Mosaic Co. (MOS), the largest U.S. potash producer, said additional supplies from so-called brownfield expansion projects will make prices unsustainable above $600 a ton through 2020.
Potash will “spike” above $600 at some points, Chief Executive Officer James T. Prokopanko said today at an industry conference organized by Dahlman Rose & Co.
“We don’t see, with the current crop of brownfields going on, that the world’s going to have a sustainable potash price over $600 a ton for the balance of this decade,” he said.
Prokopanko said potash prices are currently “strong,” as crop prices stay high.
“We have strong farmer demand based on just great farmer economics,” he said.
Potash producers are expanding output as the global population surpasses 7 billion and rising prosperity in developing nations puts pressure on food supplies. Mosaic, based in Plymouth, Minnesota, is bringing on about 200,000 tons of capacity at its Colonsay and Esterhazy mines in Saskatchewan.

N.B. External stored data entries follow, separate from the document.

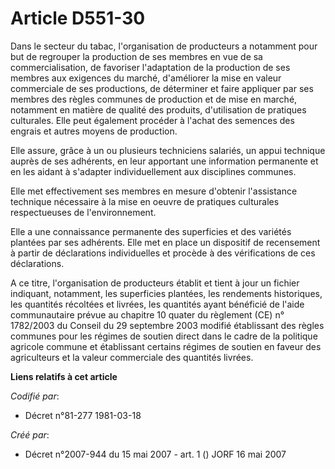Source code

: # Article D551-30

Dans le secteur du tabac, l'organisation de producteurs a notamment pour but de regrouper la production de ses membres en vue
de sa commercialisation, de favoriser l'adaptation de la production de ses membres aux exigences du marché, d'améliorer la
mise en valeur commerciale de ses productions, de déterminer et faire appliquer par ses membres des règles communes de
production et de mise en marché, notamment en matière de qualité des produits, d'utilisation de pratiques culturales. Elle
peut également procéder à l'achat des semences des engrais et autres moyens de production.

Elle assure, grâce à un ou plusieurs techniciens salariés, un appui technique auprès de ses adhérents, en leur apportant une
information permanente et en les aidant à s'adapter individuellement aux disciplines communes.

Elle met effectivement ses membres en mesure d'obtenir l'assistance technique nécessaire à la mise en oeuvre de pratiques
culturales respectueuses de l'environnement.

Elle a une connaissance permanente des superficies et des variétés plantées par ses adhérents. Elle met en place un
dispositif de recensement à partir de déclarations individuelles et procède à des vérifications de ces déclarations.

A ce titre, l'organisation de producteurs établit et tient à jour un fichier indiquant, notamment, les superficies plantées,
les rendements historiques, les quantités récoltées et livrées, les quantités ayant bénéficié de l'aide communautaire prévue
au chapitre 10 quater du règlement (CE) n° 1782/2003 du Conseil du 29 septembre 2003 modifié établissant des règles communes
pour les régimes de soutien direct dans le cadre de la politique agricole commune et établissant certains régimes de soutien
en faveur des agriculteurs et la valeur commerciale des quantités livrées.

**Liens relatifs à cet article**

_Codifié par_:

  - Décret n°81-277 1981-03-18

_Créé par_:

  - Décret n°2007-944 du 15 mai 2007 - art. 1 () JORF 16 mai 2007
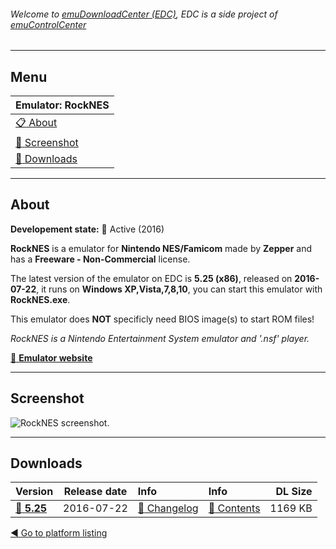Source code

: ###### Welcome to [emuDownloadCenter (EDC)](https://github.com/PhoenixInteractiveNL/emuDownloadCenter/wiki/), EDC is a side project of [emuControlCenter](https://github.com/PhoenixInteractiveNL/emuControlCenter/wiki/)
***
## Menu
| **Emulator: RockNES** |
|:---------|
| [:clipboard: About](#about) |
| [:sunrise: Screenshot](#screen) |
| [:floppy_disk: Downloads](#downloads) |
***
## About
**Developement state:** :large_blue_circle: Active (2016)

**RockNES** is a emulator for **Nintendo NES/Famicom** made by **Zepper** and has a **Freeware - Non-Commercial** license.

The latest version of the emulator on EDC is **5.25 (x86)**, released on **2016-07-22**, it runs on **Windows XP,Vista,7,8,10**, you can start this emulator with **RockNES.exe**.

This emulator does **NOT** specificly need BIOS image(s) to start ROM files!

_RockNES is a Nintendo Entertainment System emulator and '.nsf' player._

[:link: **Emulator website**](http://rocknes.web.fc2.com)
***
## Screenshot
![](https://raw.githubusercontent.com/PhoenixInteractiveNL/emuDownloadCenter/master/hooks/rocknes/emulator_screen_01.jpg "RockNES screenshot.")
***
## Downloads
| Version  | Release date  | Info       | Info       | DL Size    |
|:---------|:-------------:|:-----------|:-----------|-----------:|
| [:floppy_disk: **5.25**](https://github.com/PhoenixInteractiveNL/edc-repo0004/raw/master/rocknes/5.25.7z) | 2016-07-22 | [:page_facing_up: Changelog](https://github.com/PhoenixInteractiveNL/edc-repo0004/blob/master/rocknes/5.25_changelog.txt) | [:mag_right: Contents](https://github.com/PhoenixInteractiveNL/edc-repo0004/blob/master/rocknes/5.25_contents.txt) | 1169 KB |

[:arrow_backward: Go to platform listing](https://github.com/PhoenixInteractiveNL/emuDownloadCenter/wiki/EDC-Platform-List)
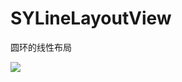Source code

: # SYLineLayoutView
圆环的线性布局

![](https://github.com/duanshixuan/SYLineLayout/blob/master/QQ20170411-121553.gif)
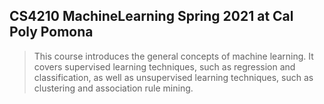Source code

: ## CS4210 MachineLearning Spring 2021 at Cal Poly Pomona

> This course introduces the general concepts of machine learning. It covers supervised learning techniques, such as regression and classification, as well as unsupervised learning techniques, such as clustering and association rule mining.
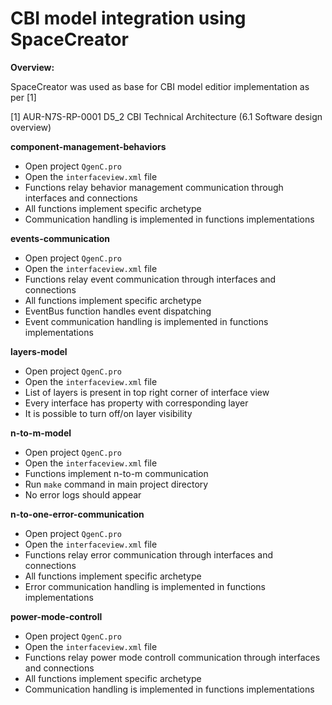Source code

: # CBI model integration using SpaceCreator

**Overview:**

SpaceCreator was used as base for CBI model editior implementation as per [1]

[1] AUR-N7S-RP-0001 D5_2 CBI Technical Architecture (6.1 Software design overview)

**component-management-behaviors**

* Open project `QgenC.pro`
* Open the `interfaceview.xml` file
* Functions relay behavior management communication through interfaces and connections
* All functions implement specific archetype
* Communication handling is implemented in functions implementations

**events-communication**

* Open project `QgenC.pro`
* Open the `interfaceview.xml` file
* Functions relay event communication through interfaces and connections
* All functions implement specific archetype
* EventBus function handles event dispatching
* Event communication handling is implemented in functions implementations

**layers-model**

* Open project `QgenC.pro`
* Open the `interfaceview.xml` file
* List of layers is present in top right corner of interface view
* Every interface has property with corresponding layer
* It is possible to turn off/on layer visibility

**n-to-m-model**

* Open project `QgenC.pro`
* Open the `interfaceview.xml` file
* Functions implement n-to-m communication
* Run `make` command in main project directory
* No error logs should appear

**n-to-one-error-communication**

* Open project `QgenC.pro`
* Open the `interfaceview.xml` file
* Functions relay error communication through interfaces and connections
* All functions implement specific archetype
* Error communication handling is implemented in functions implementations

**power-mode-controll**

* Open project `QgenC.pro`
* Open the `interfaceview.xml` file
* Functions relay power mode controll communication through interfaces and connections
* All functions implement specific archetype
* Communication handling is implemented in functions implementations


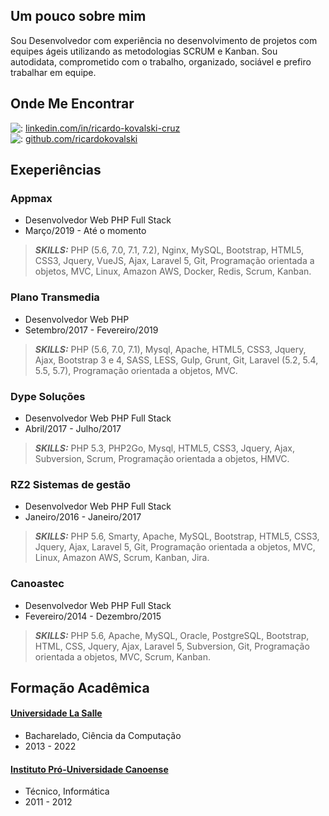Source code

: ## Um pouco sobre mim ##

Sou Desenvolvedor com experiência no desenvolvimento de projetos com equipes ágeis utilizando as metodologias SCRUM e Kanban. Sou autodidata, comprometido com o trabalho, organizado, sociável e prefiro trabalhar em equipe.

## Onde Me Encontrar ##
  
![:](https://cdn2.iconfinder.com/data/icons/social-icon-3/512/social_style_3_in-20.png) [linkedin.com/in/ricardo-kovalski-cruz](https://www.linkedin.com/in/ricardo-kovalski-cruz/)  
![:](https://cdn4.iconfinder.com/data/icons/ionicons/512/icon-social-github-20.png) [github.com/ricardokovalski](https://github.com/ricardokovalski)     

## Exeperiências ##

### Appmax ###

* Desenvolvedor Web PHP Full Stack
* Março/2019 - Até o momento

> **_SKILLS:_** PHP (5.6, 7.0, 7.1, 7.2), Nginx, MySQL, Bootstrap, HTML5, CSS3, Jquery, VueJS, Ajax, Laravel 5, Git, Programação orientada a objetos, MVC, Linux, Amazon AWS, Docker, Redis, Scrum, Kanban.


### Plano Transmedia ###

* Desenvolvedor Web PHP
* Setembro/2017 - Fevereiro/2019

> **_SKILLS:_** PHP (5.6, 7.0, 7.1), Mysql, Apache, HTML5, CSS3, Jquery, Ajax, Bootstrap 3 e 4, SASS, LESS, Gulp, Grunt, Git, Laravel (5.2, 5.4, 5.5, 5.7), Programação orientada a objetos, MVC.


### Dype Soluções ###

* Desenvolvedor Web PHP Full Stack
* Abril/2017 - Julho/2017

> **_SKILLS:_** PHP 5.3, PHP2Go, Mysql, HTML5, CSS3, Jquery, Ajax, Subversion, Scrum, Programação orientada a objetos, HMVC.


### RZ2 Sistemas de gestão ###

* Desenvolvedor Web PHP Full Stack
* Janeiro/2016 - Janeiro/2017

> **_SKILLS:_** PHP 5.6, Smarty, Apache, MySQL, Bootstrap, HTML5, CSS3, Jquery, Ajax, Laravel 5, Git, Programação orientada a objetos, MVC, Linux, Amazon AWS, Scrum, Kanban, Jira.


### Canoastec ###

* Desenvolvedor Web PHP Full Stack
* Fevereiro/2014 - Dezembro/2015

> **_SKILLS:_** PHP 5.6, Apache, MySQL, Oracle, PostgreSQL, Bootstrap, HTML, CSS, Jquery, Ajax, Laravel 5, Subversion, Git, Programação orientada a objetos, MVC, Scrum, Kanban.


## Formação Acadêmica ##

#### [Universidade La Salle](https://www.unilasalle.edu.br/canoas) ####

* Bacharelado, Ciência da Computação
* 2013 - 2022

#### [Instituto Pró-Universidade Canoense](https://www.ipuc.edu.br/) ####

* Técnico, Informática
* 2011 - 2012
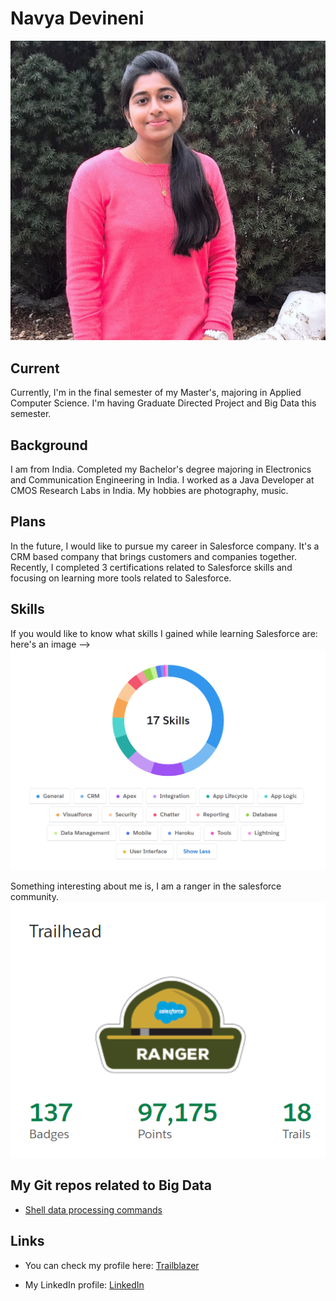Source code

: # Navya Devineni    
![Me](https://github.com/navyadevineni/big-data-dev/blob/main/portfolio_header.jpg)

## Current
Currently, I'm in the final semester of my Master's, majoring in Applied Computer Science. I'm having Graduate Directed Project and Big Data this semester.

## Background
I am from India. Completed my Bachelor's degree majoring in Electronics and Communication Engineering in India. I worked as a Java Developer at CMOS Research Labs in India. My hobbies are photography, music.

## Plans
In the future, I would like to pursue my career in Salesforce company.  It's a CRM based company that brings customers and companies together. Recently, I completed 3 certifications related to Salesforce skills and focusing on learning more tools related to Salesforce.

## Skills
If you would like to know what skills I gained while learning Salesforce are: here's an image --> ![Skills](https://github.com/navyadevineni/big-data-dev/blob/main/SkillesSS.png)
 
Something interesting about me is, I am a ranger in the salesforce community. 
![Ranger](https://github.com/navyadevineni/big-data-dev/blob/main/RangerSS.png)

## My Git repos related to Big Data
- [Shell data processing commands](https://github.com/navyadevineni/big-data-shell-commands)


## Links
- You can check my profile here: [Trailblazer](https://trailblazer.me/id/navyadevineni)

- My LinkedIn profile: [LinkedIn](https://www.linkedin.com/in/navya-devineni-486373105/)
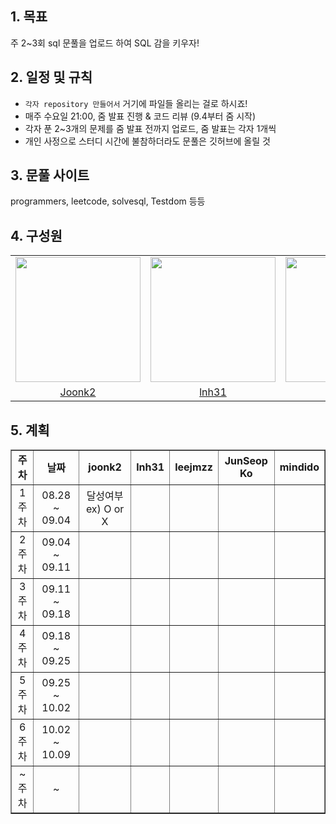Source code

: ## 1. 목표
주 2~3회 sql 문풀을 업로드 하여 SQL 감을 키우자! <br>

## 2. 일정 및 규칙
- `각자 repository 만들어서` 거기에 파일들 올리는 걸로 하시죠!
- 매주 수요일 21:00, 줌 발표 진행 & 코드 리뷰 (9.4부터 줌 시작)
- 각자 푼 2~3개의 문제를 줌 발표 전까지 업로드, 줌 발표는 각자 1개씩
- 개인 사정으로 스터디 시간에 불참하더라도 문풀은 깃허브에 올릴 것

## 3. 문풀 사이트
programmers, leetcode, solvesql, Testdom 등등


## 4. 구성원
<table align = "center">
  <tr align = "center">
    <td><a href="https://github.com/joonk2"><img src="https://avatars.githubusercontent.com/u/153247950?v=4" width=200></a></td>
    <td><a href="https://github.com/lnh31"><img src="https://avatars.githubusercontent.com/u/90559493?v=4" width=200></a></td>
    <td><a href="https://github.com/leejmzz"><img src="https://avatars.githubusercontent.com/u/144790910?v=4" width=200></a></td>
    <td><a href="https://github.com/JunSeobGo"><img src="https://avatars.githubusercontent.com/u/76592163?v=4" width=200>
    <td><a href="https://github.com/mindido"><img src="https://avatars.githubusercontent.com/u/179489567?v=4" width=200>
        
<!--     <td><a href="https://github.com/young2good"><img src="https://avatars.githubusercontent.com/u/179083793?v=4" width=200></a></td>
    <td><a href="https://github.com/uningcorn"><img src="https://avatars.githubusercontent.com/u/165996078?v=4" width=200></a></td> -->
  </tr>
      
  <tr align = "center">
    <td><a href = "https://github.com/joonk2">Joonk2</a></td>
    <td><a href = "https://github.com/lnh31">lnh31</a></td>
    <td><a href = "https://github.com/leejmzz">leejmzz</a></td>
    <td><a href = "https://github.com/JunSeobGo">JunSeobGo</a>
    <td><a href = "https://github.com/mindido">mindido</a>
        
<!--     <td><a href = "https://github.com/young2good">young2good</a></td>
    <td><a href = "https://github.com/uningcorn">uningcorn</a></td> -->
  </tr>
</table>




## 5. 계획

<table align="center" border="1">
  <tr align="center">
    <td><b>주차</b></td>
    <td><b>날짜</b></td>
    <td><b>joonk2</b></td>
    <td><b>lnh31</b></td>
    <td><b>leejmzz</b></td>
    <td><b>JunSeop Ko</b></td>
    <td><b>mindido</b></td>
<!--     <td><b>young2good</b></td>
    <td><b>uningcorn</b></td> -->
  </tr>
  <tr align="center">
    <td>1주차</td>
    <td>08.28 ~ 09.04</td>
    <td>달성여부 ex) O or X</td>
    <td></td>
    <td></td>
    <td></td>
    <td></td>
  </tr>
  <tr align="center">
    <td>2주차</td>
    <td>09.04 ~ 09.11</td>
    <td></td>
    <td></td>
    <td></td>
    <td></td>
    <td></td>
  </tr>
  <tr align="center">
    <td>3주차</td>
    <td>09.11 ~ 09.18</td>
    <td></td>
    <td></td>
    <td></td>
    <td></td>
    <td></td>
  </tr>
  <tr align="center">
    <td>4주차</td>
    <td>09.18 ~ 09.25</td>
    <td></td>
    <td></td>
    <td></td>
    <td></td>
    <td></td>
  </tr>
  <tr align="center">
    <td>5주차</td>
    <td>09.25 ~ 10.02</td>
    <td></td>
    <td></td>
    <td></td>
    <td></td>
    <td></td>
  </tr>
    <tr align="center">
    <td>6주차</td>
    <td>10.02 ~ 10.09</td>
    <td></td>
    <td></td>
    <td></td>
    <td></td>
    <td></td>
  </tr>
    </tr>
    <tr align="center">
    <td>~주차</td>
    <td> ~ </td>
    <td></td>
    <td></td>
    <td></td>
    <td></td>
    <td></td>
  </tr>
</table>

OAO Uralkali (URKA) plans to spend $5.8 billion to raise annual production capacity by about 80 percent to 19 million metric tons by 2021, the Berezniki, Russia-based potash miner said in October. Potash Corp. of Saskatchewan Inc., the world’s largest potash producer by market value, plans to raise capacity at existing mines to 17.1 million tons by 2015 from an estimated 11.3 million this year, RBC Capital Markets said Oct. 26.
Mosaic fell 2.2 percent to $54.58 in New York.